Last Friday, 10/09, we received two new cows from Iowa. They were purchased from Knapp Guernseys, very near Wisconsin.
The reason for the purchase is that demand is outstripping supply, and right at the time of year that grass-fed cows naturally begin to produce less milk. Also, we have three good cows on pre-calving vacation.
I was in one of our retail partners yesterday and there was just one milk left on the shelf in natural. That was a Wednesday. We had just stocked the store Tuesday, and will not be back until Saturday. Yikes!
We do our best to meet the demand, but we’re working with seasons and live animals, and with grass. If we were a conventional dairy, we could double the output of these ladies, no problem. However, it would not be by feeding them the long-stemmed organic forage that they do get. We would be feeding corn silage, sorghum, alfalfa, and a whole lot of each, and who knows what else.
Instead, we are striving to produce the most healthful product possible from A2A2 Guernsey cows on grass and grass hay/haylage. When it comes to production, we get what we get. During the late spring, entire summer, and early fall, we have great per cow daily average production, but nowhere near what we would get in a conventional operation.
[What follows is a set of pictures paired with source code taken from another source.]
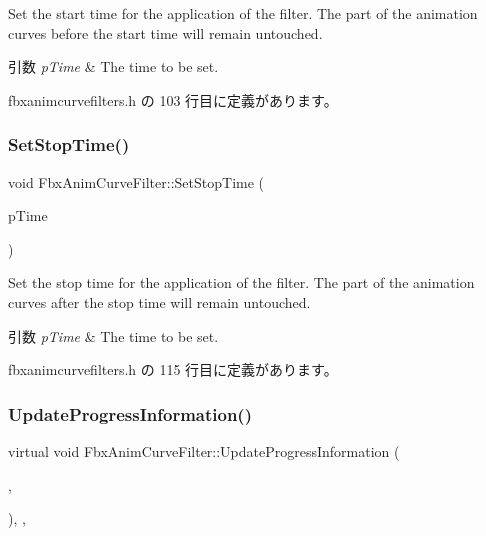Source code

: Set the start time for the application of the filter. The part of the animation curves before the start time will remain untouched. 
\begin{DoxyParams}{引数}
{\em p\+Time} & The time to be set. \\
\hline
\end{DoxyParams}


 fbxanimcurvefilters.\+h の 103 行目に定義があります。

\mbox{\label{class_fbx_anim_curve_filter_a75fd5bf41a315dd12d8efb3184a17fc8}} 
\subsubsection{\texorpdfstring{Set\+Stop\+Time()}{SetStopTime()}}
{\footnotesize\ttfamily void Fbx\+Anim\+Curve\+Filter\+::\+Set\+Stop\+Time (\begin{DoxyParamCaption}\item[{\hyperlink{class_fbx_time}{Fbx\+Time} \&}]{p\+Time }\end{DoxyParamCaption})\hspace{0.3cm}{\ttfamily [inline]}}

Set the stop time for the application of the filter. The part of the animation curves after the stop time will remain untouched. 
\begin{DoxyParams}{引数}
{\em p\+Time} & The time to be set. \\
\hline
\end{DoxyParams}


 fbxanimcurvefilters.\+h の 115 行目に定義があります。

\mbox{\label{class_fbx_anim_curve_filter_ac9403f06db2fd928f29d68d755a26c1b}} 
\subsubsection{\texorpdfstring{Update\+Progress\+Information()}{UpdateProgressInformation()}}
{\footnotesize\ttfamily virtual void Fbx\+Anim\+Curve\+Filter\+::\+Update\+Progress\+Information (\begin{DoxyParamCaption}\item[{\hyperlink{class_fbx_time}{Fbx\+Time}}]{,  }\item[{\hyperlink{class_fbx_time}{Fbx\+Time}}]{ }\end{DoxyParamCaption})\hspace{0.3cm}{\ttfamily [inline]}, {\ttfamily [protected]}, {\ttfamily [virtual]}}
During the true fall and most of winter, our numbers drop considerably – just as the days really shorten, and there is literally nothing we can do about it. It’s just the natural cycle. We still think it’s good production, but the industry certainly wouldn’t think so. We have been doing it long enough and keep detailed daily records, and our production is entirely predictable, and that’s all we’re looking to do – meet the predicted numbers. If we don’t, then for sure, something is wrong.
So back to the new cows: meet Tingle and Lovestruck. They’re helping us put more milk in the tank now, but they have to learn to graze and be organic cows like the rest of their co-workers who have 4 legs up on them, many having been born here.